The HTML embed uses Clevera's LiveSync feature. When you update the video (rewrite the script, update a step, change the narration), the update appears everywhere the video is embedded automatically. No re-export. No re-upload. No broken links.

Publish to your help center, embed in your onboarding flow, or share the link directly with customers. For teams managing documentation in Notion, Confluence, HelpScout, Zendesk, or Intercom, Clevera's direct integrations handle the publishing step.

Common mistakes to avoid

Recording with a messy desktop. Before recording, close tabs and apps that aren't part of the walkthrough. A cluttered screen is distracting and unprofessional.

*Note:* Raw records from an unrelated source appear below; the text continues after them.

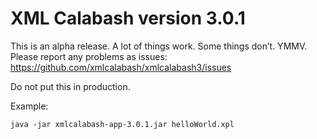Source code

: # XML Calabash version 3.0.1

This is an alpha release. A lot of things work. Some things don’t.
YMMV. Please report any problems as issues:
https://github.com/xmlcalabash/xmlcalabash3/issues

Do not put this in production.

Example:

```
java -jar xmlcalabash-app-3.0.1.jar helloWorld.xpl
```


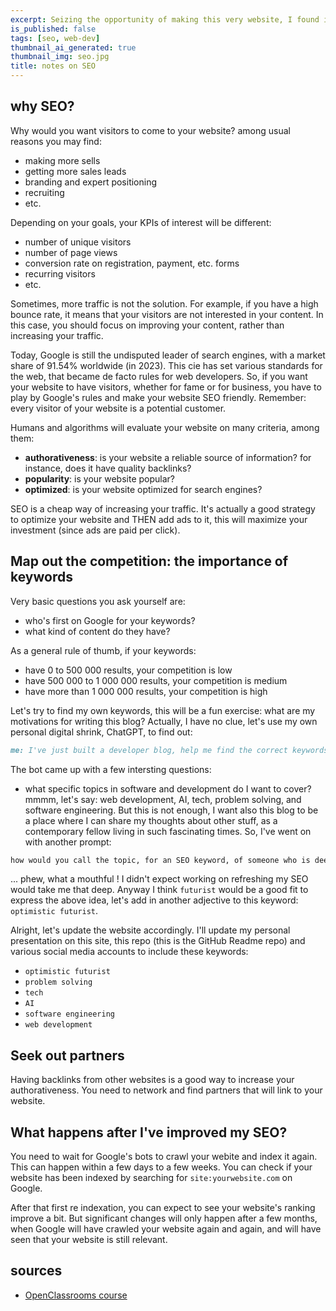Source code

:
 ```yaml
---
excerpt: Seizing the opportunity of making this very website, I found it refreshing to re learn what was once my everyday life as a web developer, now that my current job is more focused on AI. In this post, I will share some notes about SEO that I took along the way.
is_published: false
tags: [seo, web-dev]
thumbnail_ai_generated: true
thumbnail_img: seo.jpg
title: notes on SEO
---
```


## why SEO?

Why would you want visitors to come to your website? among usual reasons you may find:

- making more sells
- getting more sales leads
- branding and expert positioning
- recruiting
- etc.

Depending on your goals, your KPIs of interest will be different:

- number of unique visitors
- number of page views
- conversion rate on registration, payment, etc. forms
- recurring visitors
- etc.

Sometimes, more traffic is not the solution. For example, if you have a high bounce rate, it means that your visitors are not interested in your content. In this case, you should focus on improving your content, rather than increasing your traffic.

Today, Google is still the undisputed leader of search engines, with a market share of 91.54% worldwide (in 2023). This cie has set various standards for the web, that became de facto rules for web developers. So, if you want your website to have visitors, whether for fame or for business, you have to play by Google's rules and make your website SEO friendly. Remember: every visitor of your website is a potential customer.

Humans and algorithms will evaluate your website on many criteria, among them:

- **authorativeness**: is your website a reliable source of information? for instance, does it have quality backlinks?
- **popularity**: is your website popular?
- **optimized**: is your website optimized for search engines?

SEO is a cheap way of increasing your traffic. It's actually a good strategy to optimize your website and THEN add ads to it, this will maximize your investment (since ads are paid per click).

## Map out the competition: the importance of keywords

Very basic questions you ask yourself are:

- who's first on Google for your keywords?
- what kind of content do they have?

As a general rule of thumb, if your keywords:

- have 0 to 500 000 results, your competition is low
- have 500 000 to 1 000 000 results, your competition is medium
- have more than 1 000 000 results, your competition is high

Let's try to find my own keywords, this will be a fun exercise: what are my motivations for writing this blog? Actually, I have no clue, let's use my own personal digital shrink, ChatGPT, to find out:

```markdown
me: I've just built a developer blog, help me find the correct keywords to use for my SEO
```

The bot came up with a few intersting questions:

- what specific topics in software and development do I want to cover? mmmm, let's say: web development, AI, tech, problem solving, and software engineering. But this is not enough, I want also this blog to be a place where I can share my thoughts about other stuff, as a contemporary fellow living in such fascinating times. So, I've went on with another prompt:

```markdown
how would you call the topic, for an SEO keyword, of someone who is deeply enthusiastic about the future and what technology can bring? also, if this is not encompassed in the same keyword, I want to surface the idea that this someone is interested in business, ethics, and the fighting of injustice and intolerance ?
```

... phew, what a mouthful ! I didn't expect working on refreshing my SEO would take me that deep. Anyway I think `futurist` would be a good fit to express the above idea, let's add in another adjective to this keyword: `optimistic futurist`.

Alright, let's update the website accordingly. I'll update my personal presentation on this site, this repo (this is the GitHub Readme repo) and various social media accounts to include these keywords:

- `optimistic futurist`
- `problem solving`
- `tech`
- `AI`
- `software engineering`
- `web development`

## Seek out partners

Having backlinks from other websites is a good way to increase your authorativeness. You need to network and find partners that will link to your website.

## What happens after I've improved my SEO?

You need to wait for Google's bots to crawl your webite and index it again. This can happen within a few days to a few weeks. You can check if your website has been indexed by searching for `site:yourwebsite.com` on Google.

After that first re indexation, you can expect to see your website's ranking improve a bit. But significant changes will only happen after a few months, when Google will have crawled your website again and again, and will have seen that your website is still relevant.

## sources

- [OpenClassrooms course](https://openclassrooms.com/fr/courses/5561431-augmentez-votre-trafic-grace-au-referencement-naturel-seo)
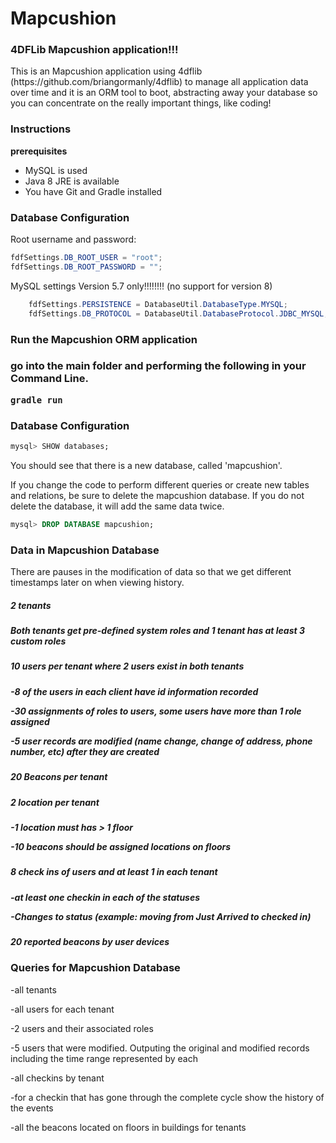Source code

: <h1>Mapcushion</h1>
<h3>4DFLib Mapcushion application!!!</h3>
This is an Mapcushion application using 4dflib (https://github.com/briangormanly/4dflib) to manage all application data over time and it is an ORM tool to boot, abstracting away your database so you can concentrate on the really important things, like coding!

<h3>Instructions</h3>
<strong>prerequisites</strong>
<ul>
<li>MySQL is used</li>
<li>Java 8 JRE is available</li>
<li>You have Git and Gradle installed</li>
</ul>

<h3>Database Configuration</h3>

Root username and password:
```Java
fdfSettings.DB_ROOT_USER = "root";
fdfSettings.DB_ROOT_PASSWORD = "";
```

MySQL settings Version 5.7 only!!!!!!!! (no support for version 8)
```Java
    fdfSettings.PERSISTENCE = DatabaseUtil.DatabaseType.MYSQL;
    fdfSettings.DB_PROTOCOL = DatabaseUtil.DatabaseProtocol.JDBC_MYSQL;
```

<h3>Run the Mapcushion ORM application<h3> 

go into the main folder and performing the following in your Command Line.
```
gradle run
```
<h3>Database Configuration</h3>

```SQL
mysql> SHOW databases;
```
You should see that there is a new database, called 'mapcushion'.

If you change the code to perform different queries or create new tables and relations, be sure to delete the mapcushion database.
If you do not delete the database, it will add the same data twice.
```SQL
mysql> DROP DATABASE mapcushion;
```

<h3>Data in Mapcushion Database</h3>

There are pauses in the modification of data so that we get different timestamps later on when viewing history.

<h5>2 tenants<h5>

<h5>Both tenants get pre-defined system roles and 1 tenant has at least 3 custom roles<h5>

<h5>10 users per tenant where 2 users exist in both tenants<h5>

-8 of the users in each client have id information recorded

-30 assignments of roles to users, some users have more than 1 role assigned

-5 user records are modified (name change, change of address, phone number, etc) after they are created

<h5>20 Beacons per tenant<h5>

<h5>2 location per tenant<h5>

-1 location must has > 1 floor

-10 beacons should be assigned locations on floors

<h5>8 check ins of users and at least 1 in each tenant<h5>

-at least one checkin in each of the statuses

-Changes to status (example: moving from Just Arrived to checked in)

<h5>20 reported beacons by user devices<h5>

<h3>Queries for Mapcushion Database</h3>

-all tenants

-all users for each tenant

-2 users and their associated roles

-5 users that were modified. Outputing the original and modified records including the time range represented by each

-all checkins by tenant

-for a checkin that has gone through the complete cycle show the history of the events

-all the beacons located on floors in buildings for tenants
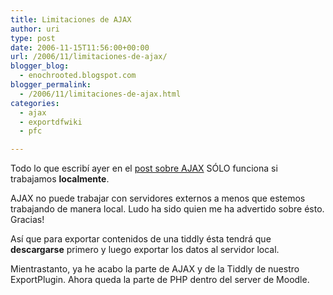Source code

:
 ```yaml
---
title: Limitaciones de AJAX
author: uri
type: post
date: 2006-11-15T11:56:00+00:00
url: /2006/11/limitaciones-de-ajax/
blogger_blog:
  - enochrooted.blogspot.com
blogger_permalink:
  - /2006/11/limitaciones-de-ajax.html
categories:
  - ajax
  - exportdfwiki
  - pfc

---
```

Todo lo que escribí ayer en el [post sobre AJAX][1] SÓLO funciona si trabajamos <span style="font-weight:bold;">localmente</span>.

AJAX no puede trabajar con servidores externos a menos que estemos trabajando de manera local. Ludo ha sido quien me ha advertido sobre ésto. Gracias!

Así que para exportar contenidos de una tiddly ésta tendrá que <span style="font-weight:bold;">descargarse</span> primero y luego exportar los datos al servidor local.

Mientrastanto, ya he acabo la parte de AJAX y de la Tiddly de nuestro ExportPlugin. Ahora queda la parte de PHP dentro del server de Moodle.

 [1]: http://enochrooted.blogspot.com/2006/11/posteando-con-ajax.html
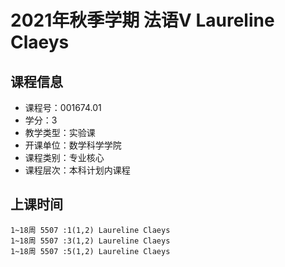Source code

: # 2021年秋季学期 法语Ⅴ Laureline Claeys






## 课程信息

- 课程号：001674.01
- 学分：3
- 教学类型：实验课
- 开课单位：数学科学学院
- 课程类别：专业核心
- 课程层次：本科计划内课程

## 上课时间

```
1~18周 5507 :1(1,2) Laureline Claeys
1~18周 5507 :3(1,2) Laureline Claeys
1~18周 5507 :5(1,2) Laureline Claeys
```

Including too much in one video. A 15-minute product walkthrough video doesn't get watched. Break long workflows into focused 3-5 minute segments.

Skipping the review step. The AI-generated narration is usually good, but always review it. Proper nouns, product-specific terminology, and edge cases sometimes need human adjustment.

Not using LiveSync. If your product changes and your walkthrough embeds are pointing to an outdated MP4, you have a maintenance problem. The HTML embed solves this.

How product walkthrough videos fit into a content cluster

Walkthrough videos work best as part of a broader content system. The walkthrough is what users watch when they need the full picture. The step-by-step help article is what they scan when they need to find a specific step. Both should exist, and with Clevera, both come from the same recording.

For the full context on product walkthrough software options and how they compare, that pillar page covers the landscape. For teams also producing interactive demos alongside walkthroughs, the guide on screen recording to interactive demo is a useful companion.

A product walkthrough video that's current, narrated, and easy to update is one of the highest-leverage pieces of content you can create. Record it once. Keep it current. Let it do the onboarding for you.